Eleições municipais de 2026, centro-esquerda amplia: 10 capitais provinciais para 6 no centro-direita

A centro-esquerda vence as eleições municipais de 2026 nas capitais provinciais por 10-6 sobre o centro-direita. Nas consultas anteriores a centro-esquerda venceu por 8-5. A centro-esquerda vence o centro-direita Pistoia no primeiro turno, com Agrigento no segundo turno. No primeiro turno a centro-esquerda conquistou Enna (da Itália viva) e Avellino (das listas cívicas). Os prefeitos de Mântua, Andria, Prato e Salerno foram confirmados no primeiro turno. Os prefeitos de Chieti e Trani estão nas urnas. A centro-direita vence o prefeito de Reggio Calabria da centro-esquerda no primeiro turno, com Lecco no segundo turno. No primeiro turno, a centro-direita venceu o Crotone (das listas cívicas). O prefeito de Veneza confirmou no primeiro turno. Os prefeitos de Arezzo e Macerata estão em votação. As listas cívicas confirmam os autarcas de Fermo, Sanluri e Tempio Pausania (na Sardenha a contagem da primeira volta ainda está em curso, mas a corrida é inteiramente entre listas cívicas). Sul chama Norte confirmou o prefeito de Messina no primeiro turno.

Segundo os cálculos da Youtrend, em 50 dos 118 municípios com mais de 15 mil habitantes que votam nas eleições autárquicas de 2026, o autarca eleito na primeira volta ou na segunda volta é de centro-esquerda, em 40 é de centro-direita e em 28 é candidato cívico ou expressão de outros partidos. Os que saíram foram 59 da centro-esquerda, 42 da centro-direita e 17 de partidos cívicos ou outros.

Sem grandes surpresas, as votações terminaram com um substancial 3 a 3 nas capitais. O centro-direita venceu, de facto, em Macerata, Lecco e Arezzo. A centro-esquerda confirma Chieti e Trani e arrebata Agrigento.

Certamente entre a primeira volta e a segunda volta – nos municípios com mais de 15 mil habitantes – as listas cívicas avançam de 17 para 28 autarcas, o centro-direita perde dois (de 42 para 40) e o centro-esquerda nove (de 59 para 50). Somando a esses novos primeiros cidadãos a avalanche de novos prefeitos de municípios de pequeno e médio porte, há um empate substancial.

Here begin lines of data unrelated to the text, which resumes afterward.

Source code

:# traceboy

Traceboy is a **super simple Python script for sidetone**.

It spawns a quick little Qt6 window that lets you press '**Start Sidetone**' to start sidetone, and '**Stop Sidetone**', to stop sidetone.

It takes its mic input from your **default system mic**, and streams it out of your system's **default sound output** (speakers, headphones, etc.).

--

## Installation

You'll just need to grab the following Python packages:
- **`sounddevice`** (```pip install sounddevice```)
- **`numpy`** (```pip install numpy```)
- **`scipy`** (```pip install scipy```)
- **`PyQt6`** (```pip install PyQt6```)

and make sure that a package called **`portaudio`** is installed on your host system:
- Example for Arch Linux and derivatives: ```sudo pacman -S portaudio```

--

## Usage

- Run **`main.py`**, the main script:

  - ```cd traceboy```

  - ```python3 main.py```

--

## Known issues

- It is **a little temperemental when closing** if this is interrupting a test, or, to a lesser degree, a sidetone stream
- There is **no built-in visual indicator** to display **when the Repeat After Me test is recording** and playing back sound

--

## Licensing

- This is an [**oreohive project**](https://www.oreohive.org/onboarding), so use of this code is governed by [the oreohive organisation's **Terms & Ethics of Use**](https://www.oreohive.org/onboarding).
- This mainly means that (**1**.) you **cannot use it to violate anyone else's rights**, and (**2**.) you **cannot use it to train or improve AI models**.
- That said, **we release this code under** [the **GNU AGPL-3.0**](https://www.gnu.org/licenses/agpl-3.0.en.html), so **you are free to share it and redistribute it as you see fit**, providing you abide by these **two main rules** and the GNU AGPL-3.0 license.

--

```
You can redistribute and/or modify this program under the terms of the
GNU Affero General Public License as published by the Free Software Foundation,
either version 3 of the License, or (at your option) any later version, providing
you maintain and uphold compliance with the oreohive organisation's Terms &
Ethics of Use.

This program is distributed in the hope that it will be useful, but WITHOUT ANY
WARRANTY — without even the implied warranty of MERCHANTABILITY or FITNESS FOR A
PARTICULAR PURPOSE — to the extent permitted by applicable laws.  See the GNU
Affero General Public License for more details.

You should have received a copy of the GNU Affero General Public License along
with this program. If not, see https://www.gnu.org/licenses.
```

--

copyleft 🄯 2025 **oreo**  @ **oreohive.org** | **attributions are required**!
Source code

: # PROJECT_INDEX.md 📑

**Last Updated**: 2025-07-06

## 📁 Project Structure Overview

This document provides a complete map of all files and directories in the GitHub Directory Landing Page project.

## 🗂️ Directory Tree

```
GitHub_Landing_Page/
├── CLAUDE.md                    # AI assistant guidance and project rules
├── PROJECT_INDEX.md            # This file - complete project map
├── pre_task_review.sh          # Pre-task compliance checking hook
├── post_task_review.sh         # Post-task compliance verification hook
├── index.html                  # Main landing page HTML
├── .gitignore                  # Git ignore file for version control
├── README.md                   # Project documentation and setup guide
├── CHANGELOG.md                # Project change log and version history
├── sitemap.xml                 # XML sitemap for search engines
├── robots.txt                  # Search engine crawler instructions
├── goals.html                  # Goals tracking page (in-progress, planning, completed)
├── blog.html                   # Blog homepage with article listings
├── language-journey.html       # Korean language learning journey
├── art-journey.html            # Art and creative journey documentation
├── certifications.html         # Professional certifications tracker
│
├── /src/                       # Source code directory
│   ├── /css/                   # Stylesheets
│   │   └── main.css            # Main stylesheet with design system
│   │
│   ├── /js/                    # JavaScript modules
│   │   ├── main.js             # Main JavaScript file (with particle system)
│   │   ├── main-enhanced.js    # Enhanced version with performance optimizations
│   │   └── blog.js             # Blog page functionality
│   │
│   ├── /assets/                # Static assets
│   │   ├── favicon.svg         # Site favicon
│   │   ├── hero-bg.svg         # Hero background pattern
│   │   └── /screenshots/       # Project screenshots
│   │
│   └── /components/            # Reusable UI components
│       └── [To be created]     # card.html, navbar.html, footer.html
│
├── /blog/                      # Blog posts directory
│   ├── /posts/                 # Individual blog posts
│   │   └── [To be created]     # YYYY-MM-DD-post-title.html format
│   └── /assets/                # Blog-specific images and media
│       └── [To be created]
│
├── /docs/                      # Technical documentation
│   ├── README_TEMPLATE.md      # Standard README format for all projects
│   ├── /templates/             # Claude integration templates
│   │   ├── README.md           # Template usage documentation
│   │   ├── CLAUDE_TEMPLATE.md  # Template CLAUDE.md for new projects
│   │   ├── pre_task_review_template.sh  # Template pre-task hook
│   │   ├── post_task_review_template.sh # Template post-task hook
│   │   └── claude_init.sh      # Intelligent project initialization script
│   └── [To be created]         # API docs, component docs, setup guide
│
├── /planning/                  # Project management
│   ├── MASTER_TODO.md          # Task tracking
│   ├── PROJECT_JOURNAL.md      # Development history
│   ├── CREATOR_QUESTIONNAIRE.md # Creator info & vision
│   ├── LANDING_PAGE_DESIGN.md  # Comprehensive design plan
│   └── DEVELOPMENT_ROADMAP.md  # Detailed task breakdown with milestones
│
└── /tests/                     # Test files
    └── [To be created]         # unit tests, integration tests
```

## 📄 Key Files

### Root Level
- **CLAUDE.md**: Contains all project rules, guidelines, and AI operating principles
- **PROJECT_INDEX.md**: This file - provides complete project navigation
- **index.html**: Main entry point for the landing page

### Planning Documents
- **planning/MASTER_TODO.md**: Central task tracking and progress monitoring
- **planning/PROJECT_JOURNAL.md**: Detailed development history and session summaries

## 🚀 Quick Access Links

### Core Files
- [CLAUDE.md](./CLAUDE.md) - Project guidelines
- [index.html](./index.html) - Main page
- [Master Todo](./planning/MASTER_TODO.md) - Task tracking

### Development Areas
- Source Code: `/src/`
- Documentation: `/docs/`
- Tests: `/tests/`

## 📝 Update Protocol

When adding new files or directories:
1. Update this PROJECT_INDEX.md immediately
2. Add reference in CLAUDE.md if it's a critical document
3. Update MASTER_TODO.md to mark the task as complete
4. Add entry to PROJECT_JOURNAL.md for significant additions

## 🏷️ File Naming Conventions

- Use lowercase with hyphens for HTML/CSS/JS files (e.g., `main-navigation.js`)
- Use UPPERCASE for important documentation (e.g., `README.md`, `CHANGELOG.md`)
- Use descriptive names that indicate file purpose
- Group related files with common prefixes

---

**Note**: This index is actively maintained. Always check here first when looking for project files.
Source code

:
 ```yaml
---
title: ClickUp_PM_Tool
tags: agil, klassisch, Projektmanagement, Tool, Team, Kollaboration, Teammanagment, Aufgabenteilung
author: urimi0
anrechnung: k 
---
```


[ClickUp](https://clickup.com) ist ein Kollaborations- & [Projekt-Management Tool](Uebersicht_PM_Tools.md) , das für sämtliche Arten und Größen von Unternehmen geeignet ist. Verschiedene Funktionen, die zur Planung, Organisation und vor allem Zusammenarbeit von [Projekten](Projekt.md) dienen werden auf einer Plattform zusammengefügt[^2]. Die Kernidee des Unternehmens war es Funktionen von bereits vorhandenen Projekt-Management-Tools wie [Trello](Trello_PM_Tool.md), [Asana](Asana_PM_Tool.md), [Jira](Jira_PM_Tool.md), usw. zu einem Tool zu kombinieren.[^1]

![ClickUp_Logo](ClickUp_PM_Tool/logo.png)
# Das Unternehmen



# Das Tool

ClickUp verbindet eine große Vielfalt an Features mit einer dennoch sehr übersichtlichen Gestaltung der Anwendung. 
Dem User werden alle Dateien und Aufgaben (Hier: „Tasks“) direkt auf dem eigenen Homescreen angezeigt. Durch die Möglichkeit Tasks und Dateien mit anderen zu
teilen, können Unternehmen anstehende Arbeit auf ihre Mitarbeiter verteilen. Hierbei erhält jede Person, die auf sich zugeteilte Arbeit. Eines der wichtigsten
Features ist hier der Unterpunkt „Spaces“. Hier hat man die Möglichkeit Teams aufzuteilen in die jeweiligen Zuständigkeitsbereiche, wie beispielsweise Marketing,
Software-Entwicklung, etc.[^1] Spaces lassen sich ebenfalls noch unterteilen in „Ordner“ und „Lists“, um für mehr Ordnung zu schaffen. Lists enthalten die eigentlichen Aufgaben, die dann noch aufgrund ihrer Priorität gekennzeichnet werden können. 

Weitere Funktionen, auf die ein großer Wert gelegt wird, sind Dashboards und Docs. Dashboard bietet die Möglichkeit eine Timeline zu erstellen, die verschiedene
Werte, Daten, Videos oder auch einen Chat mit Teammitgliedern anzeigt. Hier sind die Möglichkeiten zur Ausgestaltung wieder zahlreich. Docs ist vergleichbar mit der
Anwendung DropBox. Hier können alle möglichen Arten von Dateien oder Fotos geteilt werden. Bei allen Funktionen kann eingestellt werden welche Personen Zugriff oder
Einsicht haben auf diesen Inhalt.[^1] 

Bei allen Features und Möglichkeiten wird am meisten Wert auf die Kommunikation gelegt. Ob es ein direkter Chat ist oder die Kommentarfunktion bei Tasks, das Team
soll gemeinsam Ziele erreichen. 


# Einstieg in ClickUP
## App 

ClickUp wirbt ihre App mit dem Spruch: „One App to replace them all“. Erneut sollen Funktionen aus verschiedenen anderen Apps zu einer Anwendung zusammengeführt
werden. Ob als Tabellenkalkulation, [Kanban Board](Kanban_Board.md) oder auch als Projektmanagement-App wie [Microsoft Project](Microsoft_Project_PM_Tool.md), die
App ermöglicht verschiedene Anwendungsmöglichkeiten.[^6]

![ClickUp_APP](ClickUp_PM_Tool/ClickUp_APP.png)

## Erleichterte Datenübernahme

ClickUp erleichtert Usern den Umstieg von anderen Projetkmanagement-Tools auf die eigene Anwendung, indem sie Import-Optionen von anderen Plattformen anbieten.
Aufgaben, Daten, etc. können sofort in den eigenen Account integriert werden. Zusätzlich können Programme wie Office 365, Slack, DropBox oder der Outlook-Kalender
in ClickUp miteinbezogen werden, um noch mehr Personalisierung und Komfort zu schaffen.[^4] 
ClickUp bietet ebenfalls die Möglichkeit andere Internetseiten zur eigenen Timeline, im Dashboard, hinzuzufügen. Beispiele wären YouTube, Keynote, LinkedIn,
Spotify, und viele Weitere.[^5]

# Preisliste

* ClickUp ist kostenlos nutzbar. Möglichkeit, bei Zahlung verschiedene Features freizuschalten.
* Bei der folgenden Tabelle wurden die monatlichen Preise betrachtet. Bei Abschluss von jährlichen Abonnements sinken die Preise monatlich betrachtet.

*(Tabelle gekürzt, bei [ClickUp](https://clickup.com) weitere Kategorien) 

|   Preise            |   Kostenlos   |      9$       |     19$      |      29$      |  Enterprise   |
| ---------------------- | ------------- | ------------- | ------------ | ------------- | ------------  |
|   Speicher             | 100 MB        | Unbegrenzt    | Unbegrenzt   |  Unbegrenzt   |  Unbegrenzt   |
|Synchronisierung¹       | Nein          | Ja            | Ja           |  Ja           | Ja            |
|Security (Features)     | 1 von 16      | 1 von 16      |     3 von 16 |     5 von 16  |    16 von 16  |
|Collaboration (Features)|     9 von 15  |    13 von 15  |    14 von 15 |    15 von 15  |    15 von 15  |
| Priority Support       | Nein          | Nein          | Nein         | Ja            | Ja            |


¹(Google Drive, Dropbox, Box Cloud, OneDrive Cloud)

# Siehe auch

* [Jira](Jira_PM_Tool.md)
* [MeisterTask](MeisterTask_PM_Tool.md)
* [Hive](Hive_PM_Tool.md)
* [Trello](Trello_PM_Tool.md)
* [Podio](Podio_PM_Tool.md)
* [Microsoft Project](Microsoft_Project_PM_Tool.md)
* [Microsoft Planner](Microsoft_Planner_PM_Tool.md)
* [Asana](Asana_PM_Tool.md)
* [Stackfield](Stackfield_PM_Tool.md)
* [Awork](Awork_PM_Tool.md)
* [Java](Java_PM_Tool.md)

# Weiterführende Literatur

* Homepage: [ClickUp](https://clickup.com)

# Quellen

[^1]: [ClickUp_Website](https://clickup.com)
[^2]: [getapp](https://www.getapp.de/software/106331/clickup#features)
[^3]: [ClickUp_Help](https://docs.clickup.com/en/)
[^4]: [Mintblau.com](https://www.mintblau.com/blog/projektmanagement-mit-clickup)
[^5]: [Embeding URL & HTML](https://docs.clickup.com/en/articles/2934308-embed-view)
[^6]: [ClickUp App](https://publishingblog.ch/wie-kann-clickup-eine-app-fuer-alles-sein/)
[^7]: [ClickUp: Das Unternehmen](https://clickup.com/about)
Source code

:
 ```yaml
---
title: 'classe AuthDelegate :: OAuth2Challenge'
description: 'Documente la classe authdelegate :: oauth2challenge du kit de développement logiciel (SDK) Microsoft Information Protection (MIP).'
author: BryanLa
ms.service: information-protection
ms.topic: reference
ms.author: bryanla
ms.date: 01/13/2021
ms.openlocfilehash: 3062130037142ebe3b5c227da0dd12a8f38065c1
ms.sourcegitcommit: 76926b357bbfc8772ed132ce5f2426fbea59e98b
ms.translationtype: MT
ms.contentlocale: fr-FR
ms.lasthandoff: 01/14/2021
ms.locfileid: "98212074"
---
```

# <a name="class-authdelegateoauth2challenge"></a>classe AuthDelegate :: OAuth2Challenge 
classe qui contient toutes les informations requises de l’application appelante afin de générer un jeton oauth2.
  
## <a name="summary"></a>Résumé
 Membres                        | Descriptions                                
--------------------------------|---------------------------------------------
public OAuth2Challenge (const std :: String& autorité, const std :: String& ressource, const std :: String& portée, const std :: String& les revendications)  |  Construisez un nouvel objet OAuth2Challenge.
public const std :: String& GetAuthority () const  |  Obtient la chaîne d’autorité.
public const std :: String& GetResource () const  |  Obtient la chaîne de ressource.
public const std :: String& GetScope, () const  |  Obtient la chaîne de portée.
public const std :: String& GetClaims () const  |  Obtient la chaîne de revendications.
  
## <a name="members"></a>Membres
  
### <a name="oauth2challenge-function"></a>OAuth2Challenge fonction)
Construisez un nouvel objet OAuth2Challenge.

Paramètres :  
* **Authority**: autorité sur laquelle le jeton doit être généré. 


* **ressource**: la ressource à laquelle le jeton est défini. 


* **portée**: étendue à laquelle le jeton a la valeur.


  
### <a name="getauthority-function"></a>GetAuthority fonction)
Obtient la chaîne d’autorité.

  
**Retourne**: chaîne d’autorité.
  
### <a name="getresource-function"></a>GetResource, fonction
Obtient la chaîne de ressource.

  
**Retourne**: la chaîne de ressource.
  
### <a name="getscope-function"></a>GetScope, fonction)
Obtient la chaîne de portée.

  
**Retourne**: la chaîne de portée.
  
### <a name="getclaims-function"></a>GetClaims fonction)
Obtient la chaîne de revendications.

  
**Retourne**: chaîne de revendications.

Mas para a primeira-ministra Giorgia Meloni os resultados eleitorais “confirmam mais uma vez a força do centro-direita, a solidez da coligação e as suas raízes nos territórios”. Os elogios e votos de bom trabalho vão para os autarcas, “de todas as partes”, para que trabalhem “com seriedade e concretude”. Mas a líder democrata Elly Schlein responde: “Além da propaganda, clara afirmação da aliança progressista”. E o Partido Democrata é claro: no final nas capitais é «10 a 6 para nós». Todo o campo está a pressionar para apertar os parafusos, vendo na votação «um sinal ao governo de que somos uma alternativa sólida». O líder do M5, Giuseppe Conte, de Génova, exorta-nos a avançar com a agenda progressista e a abrandar novamente nas primárias, enquanto Matteo Renzi e Angelo Bonelli salientam que a direita não é invencível. «Um desastre à esquerda», comenta Giovanni Donzelli, o Fdi empata, nas horas do desconhecido Zaia e nos dias em que outros membros da Liga Norte se juntam ao partido de Roberto Vannacci, no entanto, as expectativas sobre o desempenho do general diminuem, o que não faz diferença em Vigevano, onde vence o candidato Fi Paolo Previde Massara, apoiado por metade dos vannaccianos, que não seguem a indicação de abstenção do líder. A Forza Italia alegra-se com esta e outras confirmações, o que certamente é a favor. Em Arezzo, Marcello Comanducci, inventor dos Mercados de Natal e entusiasta da IA, vence com o apoio compacto da centro-direita e os votos decisivos da Ação. Em Lecco a vingança é feita e a centro-direita retoma o Palazzo Bovara com Filippo Boscagli.

A centro-esquerda conquista Agrigento com Michele Sodano, nascida em 1989, ex-grillino e concorrente do XFactor, que relança a centro-esquerda com o movimento de La Vardera. Em Chieti o novo prefeito é o dem Giovanni Legnini, ex-vice-presidente do CSM. Enquanto isso, em Foggia, a prefeita progressista Maria Aida Episcopo, expoente do amplo campo e prefeita eleita em 2023 por um dos primeiros acordos entre Schlein e Conte, renuncia. A votação nas autárquicas não altera de facto a trajectória actualmente incerta da lei eleitoral, com o centro-esquerda a não revelar as suas cartas e o IDE a acelerar, tentando arrastar Pd e M5s com a isca das preferências.